Graph Embeddings for Predicting Traffic Accident Black Spots

School of Science and Technology 科技學院
Computing Programmes 電腦學系

Graph Embeddings for Predicting Traffic Accident Black Spots

Lo Ka Ho, Cheng Wang To, Cheung Hang Tak


Programme	Bachelor of Computing with Honours in Internet Technology
Supervisor	Dr. Andrew Lui
Areas	Algorithms
Year of Completion	2021
Award	First Runner-up of IEEE (HK) Computational Intelligence Chapter 18th FYP Competition

Objectives

The aim of the project is to use observational data to build a deep machine learning model to model the relation between the accident proneness and road network structure design, road installations, and road local properties. In conclusion, this model provides a basis for improving the conditions of traffic facilities and enhancing traffic safety.

1. Collect the accident and road infrastructure data: It is of the utmost importance to collect related data as the machine learning model needs to learn the function from data. Our model is to comprehend the connection between traffic accidents and road network design, so obtaining accident data as well as the road structure data is the foundation of the whole model. Therefore, collecting and organizing the data on traffic accidents in the Transport Department and News Feed like RTHK, and the data of road network data in OpenStreetMap are needed.
2. Develop and evaluate the feature set that defines road infrastructure design.: Defining low-level features of road infrastructure design is the next step. Low-level features may include the road maximum speed, inclination, bending angle, the number of road lanes, the state of in-out lanes, and so forth.
3. Develop and evaluate the accident model: An accident should be defined. It can be classified by different severity and a specified area. Besides, only the factors caused by the road infrastructure design per se will be considered, neglecting other reasons like human mobility.
4. Optimize the machine learning model for predicting the proneness of accidents: Hyperparameter optimization and tuning are crucial so that the function can be used to do traffic accident risk prediction after building the machine learning model.

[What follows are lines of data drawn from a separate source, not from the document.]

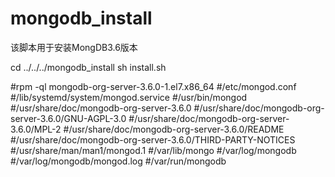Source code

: # mongodb_install

该脚本用于安装MongDB3.6版本


cd ../../../mongodb_install
sh install.sh



#rpm -ql  mongodb-org-server-3.6.0-1.el7.x86_64
#/etc/mongod.conf
#/lib/systemd/system/mongod.service
#/usr/bin/mongod
#/usr/share/doc/mongodb-org-server-3.6.0
#/usr/share/doc/mongodb-org-server-3.6.0/GNU-AGPL-3.0
#/usr/share/doc/mongodb-org-server-3.6.0/MPL-2
#/usr/share/doc/mongodb-org-server-3.6.0/README
#/usr/share/doc/mongodb-org-server-3.6.0/THIRD-PARTY-NOTICES
#/usr/share/man/man1/mongod.1
#/var/lib/mongo
#/var/log/mongodb
#/var/log/mongodb/mongod.log
#/var/run/mongodb

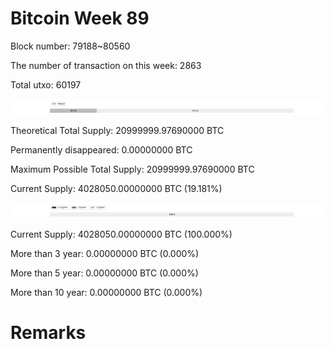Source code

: # Bitcoin Week 89

Block number: 79188~80560

The number of transaction on this week: 2863

Total utxo: 60197

![](../images/mined_week89.png)

Theoretical Total Supply: 20999999.97690000 BTC

Permanently disappeared: 0.00000000 BTC

Maximum Possible Total Supply: 20999999.97690000 BTC

Current Supply: 4028050.00000000 BTC (19.181%)

![](../images/year_week89.png)


Current Supply: 4028050.00000000 BTC (100.000%)

More than 3 year: 0.00000000 BTC (0.000%)

More than 5 year: 0.00000000 BTC (0.000%)

More than 10 year: 0.00000000 BTC (0.000%)

# Remarks

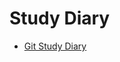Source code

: # Study Diary

- [Git Study Diary](https://github.com/GoldenaArcher/GitStudyDiary/blob/master/GitStudyDiary.md)
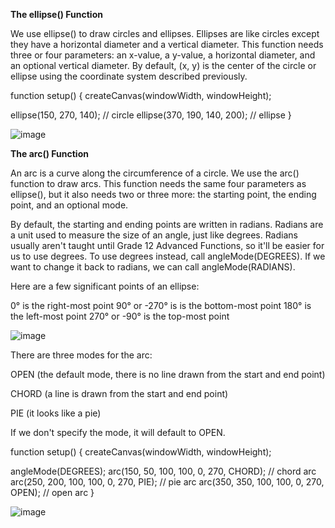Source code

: **The ellipse() Function**

We use ellipse() to draw circles and ellipses. Ellipses are like circles except they have a horizontal diameter and a vertical diameter. This function needs three or four parameters: an x-value, a y-value, a horizontal diameter, and an optional vertical diameter. By default, (x, y) is the center of the circle or ellipse using the coordinate system described previously.

function setup() {
  createCanvas(windowWidth, windowHeight);

  ellipse(150, 270, 140); // circle
  ellipse(370, 190, 140, 200); // ellipse
}

![image](https://github.com/Sshiril/Javascript/assets/113382540/ae7f007e-b7b5-4500-b8ac-a95899a551f3)


**The arc() Function**

An arc is a curve along the circumference of a circle. We use the arc() function to draw arcs. This function needs the same four parameters as ellipse(), but it also needs two or three more: the starting point, the ending point, and an optional mode.

By default, the starting and ending points are written in radians. Radians are a unit used to measure the size of an angle, just like degrees. Radians usually aren't taught until Grade 12 Advanced Functions, so it'll be easier for us to use degrees. To use degrees instead, call angleMode(DEGREES). If we want to change it back to radians, we can call angleMode(RADIANS).

Here are a few significant points of an ellipse:

0° is the right-most point
90° or -270° is is the bottom-most point
180° is the left-most point
270° or -90° is the top-most point



![image](https://github.com/Sshiril/Javascript/assets/113382540/ad43e6ec-c18c-4a03-8916-5942865d6555)



There are three modes for the arc:

OPEN (the default mode, there is no line drawn from the start and end point)

CHORD (a line is drawn from the start and end point)

PIE (it looks like a pie)

If we don't specify the mode, it will default to OPEN.

function setup() {
  createCanvas(windowWidth, windowHeight);

  angleMode(DEGREES);
  arc(150, 50, 100, 100, 0, 270, CHORD); // chord arc
  arc(250, 200, 100, 100, 0, 270, PIE); // pie arc
  arc(350, 350, 100, 100, 0, 270, OPEN); // open arc
}

![image](https://github.com/Sshiril/Javascript/assets/113382540/3d930f66-c2d7-4299-a55c-1537ba6fec10)
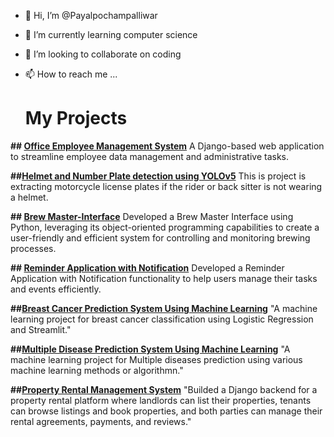 - 👋 Hi, I’m @Payalpochampalliwar
- 🌱 I’m currently learning computer science
- 💞️ I’m looking to collaborate on coding
- 📫 How to reach me ...

  # My Projects

**## [Office Employee Management System](https://github.com/Payalpochampalliwar/Office-Employee-Management-System.git)**
A Django-based web application to streamline employee data management and administrative tasks.

**##[Helmet and Number Plate detection using YOLOv5](https://github.com/Payalpochampalliwar/Helmet-NumberPlateDetectionUsingYoloV5)**
This is project is extracting motorcycle license plates if the rider or back sitter is not wearing a helmet.

**## [Brew Master-Interface](https://github.com/Payalpochampalliwar/BrewMaster-Interface.git)**
Developed a Brew Master Interface using Python, leveraging its object-oriented programming capabilities to create a user-friendly and efficient system for controlling and monitoring brewing processes.

**## [Reminder Application with Notification](https://github.com/Payalpochampalliwar/ReminderApplicationWithNotification.git)**
Developed a Reminder Application with Notification functionality to help users manage their tasks and events efficiently. 

**##[Breast Cancer Prediction System Using Machine Learning](https://github.com/Payalpochampalliwar/breast_cancer_prediction_project)**
"A machine learning project for breast cancer classification using Logistic Regression and Streamlit."

**##[Multiple Disease Prediction System Using Machine Learning](https://github.com/Payalpochampalliwar/Multiple_Disease_Prediction_System.git)**
"A machine learning project for Multiple diseases prediction using various machine learning methods or algorithmn."

**##[Property Rental Management System](https://github.com/Payalpochampalliwar/Property_Rental_Management_System.git)**
"Builded a Django backend for a property rental platform where landlords can list their properties, tenants can browse listings and book properties, and both parties can manage their rental agreements, payments, and reviews."
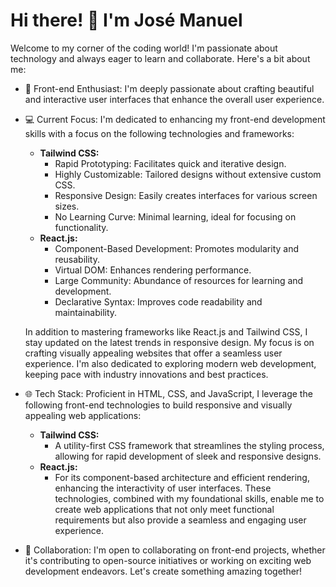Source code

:# Hi there! 👋 I'm José Manuel
Welcome to my corner of the coding world! I'm passionate about technology and always eager to learn and collaborate. Here's a bit about me:

- 🚀 Front-end Enthusiast: I'm deeply passionate about crafting beautiful and interactive user interfaces that enhance the overall user experience.

- 💻 Current Focus: I'm dedicated to enhancing my front-end development skills with a focus on the following technologies and frameworks:
  - **Tailwind CSS:** 
    - Rapid Prototyping: Facilitates quick and iterative design.
    - Highly Customizable: Tailored designs without extensive custom CSS.
    - Responsive Design: Easily creates interfaces for various screen sizes.
    - No Learning Curve: Minimal learning, ideal for focusing on functionality.
  - **React.js:**
    - Component-Based Development: Promotes modularity and reusability.
    - Virtual DOM: Enhances rendering performance.
    - Large Community: Abundance of resources for learning and development.
    - Declarative Syntax: Improves code readability and maintainability.

  In addition to mastering frameworks like React.js and Tailwind CSS, I stay updated on the latest trends in responsive design. My focus is on crafting visually appealing websites that offer a seamless user experience. I'm also dedicated to exploring modern web development, keeping pace with industry innovations and best practices.

- 🌐 Tech Stack: Proficient in HTML, CSS, and JavaScript, I leverage the following front-end technologies to build responsive and visually appealing web applications:
  - **Tailwind CSS:**
    - A utility-first CSS framework that streamlines the styling process, allowing for rapid development of sleek and responsive designs.
  - **React.js:**
    - For its component-based architecture and efficient rendering, enhancing the interactivity of user interfaces.
  These technologies, combined with my foundational skills, enable me to create web applications that not only meet functional requirements but also provide a seamless and engaging user experience.

- 🤝 Collaboration: I'm open to collaborating on front-end projects, whether it's contributing to open-source initiatives or working on exciting web development endeavors. Let's create something amazing together!

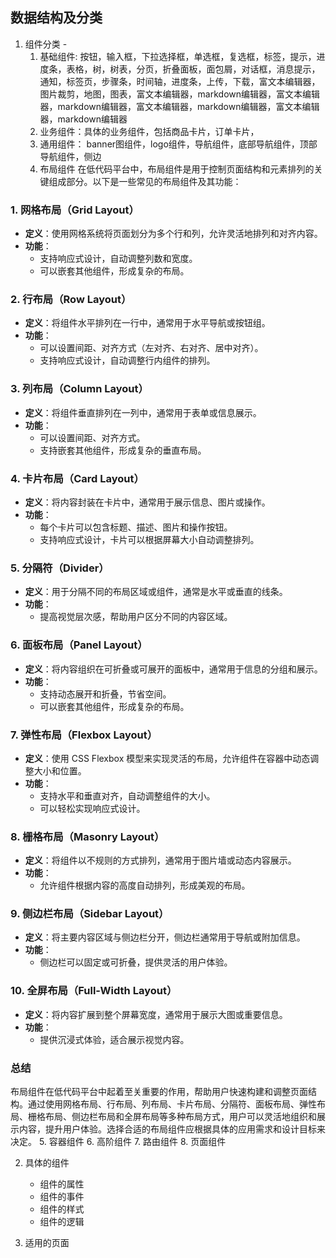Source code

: ## 数据结构及分类
1. 组件分类 - 
   1. 基础组件: 按钮，输入框，下拉选择框，单选框，复选框，标签，提示，进度条，表格，树，树表，分页，折叠面板，面包屑，对话框，消息提示，通知，标签页，步骤条，时间轴，进度条，上传，下载，富文本编辑器，图片裁剪，地图，图表，富文本编辑器，markdown编辑器，富文本编辑器，markdown编辑器，富文本编辑器，markdown编辑器，富文本编辑器，markdown编辑器
   2. 业务组件：具体的业务组件，包括商品卡片，订单卡片，
   3. 通用组件：
    banner图组件，logo组件，导航组件，底部导航组件，顶部导航组件，侧边
   4. 布局组件
   在低代码平台中，布局组件是用于控制页面结构和元素排列的关键组成部分。以下是一些常见的布局组件及其功能：

### 1. **网格布局（Grid Layout）**

- **定义**：使用网格系统将页面划分为多个行和列，允许灵活地排列和对齐内容。
- **功能**：
  - 支持响应式设计，自动调整列数和宽度。
  - 可以嵌套其他组件，形成复杂的布局。

### 2. **行布局（Row Layout）**

- **定义**：将组件水平排列在一行中，通常用于水平导航或按钮组。
- **功能**：
  - 可以设置间距、对齐方式（左对齐、右对齐、居中对齐）。
  - 支持响应式设计，自动调整行内组件的排列。

### 3. **列布局（Column Layout）**

- **定义**：将组件垂直排列在一列中，通常用于表单或信息展示。
- **功能**：
  - 可以设置间距、对齐方式。
  - 支持嵌套其他组件，形成复杂的垂直布局。

### 4. **卡片布局（Card Layout）**

- **定义**：将内容封装在卡片中，通常用于展示信息、图片或操作。
- **功能**：
  - 每个卡片可以包含标题、描述、图片和操作按钮。
  - 支持响应式设计，卡片可以根据屏幕大小自动调整排列。

### 5. **分隔符（Divider）**

- **定义**：用于分隔不同的布局区域或组件，通常是水平或垂直的线条。
- **功能**：
  - 提高视觉层次感，帮助用户区分不同的内容区域。

### 6. **面板布局（Panel Layout）**

- **定义**：将内容组织在可折叠或可展开的面板中，通常用于信息的分组和展示。
- **功能**：
  - 支持动态展开和折叠，节省空间。
  - 可以嵌套其他组件，形成复杂的布局。

### 7. **弹性布局（Flexbox Layout）**

- **定义**：使用 CSS Flexbox 模型来实现灵活的布局，允许组件在容器中动态调整大小和位置。
- **功能**：
  - 支持水平和垂直对齐，自动调整组件的大小。
  - 可以轻松实现响应式设计。

### 8. **栅格布局（Masonry Layout）**

- **定义**：将组件以不规则的方式排列，通常用于图片墙或动态内容展示。
- **功能**：
  - 允许组件根据内容的高度自动排列，形成美观的布局。

### 9. **侧边栏布局（Sidebar Layout）**

- **定义**：将主要内容区域与侧边栏分开，侧边栏通常用于导航或附加信息。
- **功能**：
  - 侧边栏可以固定或可折叠，提供灵活的用户体验。

### 10. **全屏布局（Full-Width Layout）**

- **定义**：将内容扩展到整个屏幕宽度，通常用于展示大图或重要信息。
- **功能**：
  - 提供沉浸式体验，适合展示视觉内容。

### 总结

布局组件在低代码平台中起着至关重要的作用，帮助用户快速构建和调整页面结构。通过使用网格布局、行布局、列布局、卡片布局、分隔符、面板布局、弹性布局、栅格布局、侧边栏布局和全屏布局等多种布局方式，用户可以灵活地组织和展示内容，提升用户体验。选择合适的布局组件应根据具体的应用需求和设计目标来决定。
   5. 容器组件
   6. 高阶组件
   7. 路由组件
   8. 页面组件

2. 具体的组件
    - 组件的属性
    - 组件的事件
    - 组件的样式
    - 组件的逻辑
    

3. 适用的页面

Methodologies and Technologies used

Definition in Road Network

Typically, a road network is modeled as a directed graph, which contains intersections or points of location as nodes as well as road segments as edges. What is more, both nodes and edges consist of not only the geospatial information such as the coordinates, but also the information of road network structure, road installations and road characteristics like traffic signals, number of lanes, and road types. This information could be useful for predicting the accident proneness of a location.

Deep Learning and Feature Extraction

Extracting useful or effective latent features is difficult and complicated for machine learning. Feature engineering often requires a lot of time but is not effective in finding the hidden features. Deep learning can extract the latent features from simple features to form more abstract high-level representations to find the distribution of data-style feature expression by combining low-level features (Alex Krizhevsky et al., 2017).

Graph Embedding for extracting the structural information from a graph or network

As stated in point 1, a road network is commonly modeled as a directed graph including a set of nodes and edges, and a directed road segment or an edge is allowed to travel from a start node to end node generally. Such graph representations make graph embedding methods such that it could be extracting structural information or features from road networks. In graph embedding, it is supposed to build a model to learn the representations which embed nodes in networks into a d-dimensional vector space in a way that the nearby nodes of the self node in the network are mapped to feature vectors encoding the structural information of the graph (Tobias Skovgaard Jepsen et al., 2018). Simply put, graph or network embedding can extract the structural information in networks and form a representation of the self node.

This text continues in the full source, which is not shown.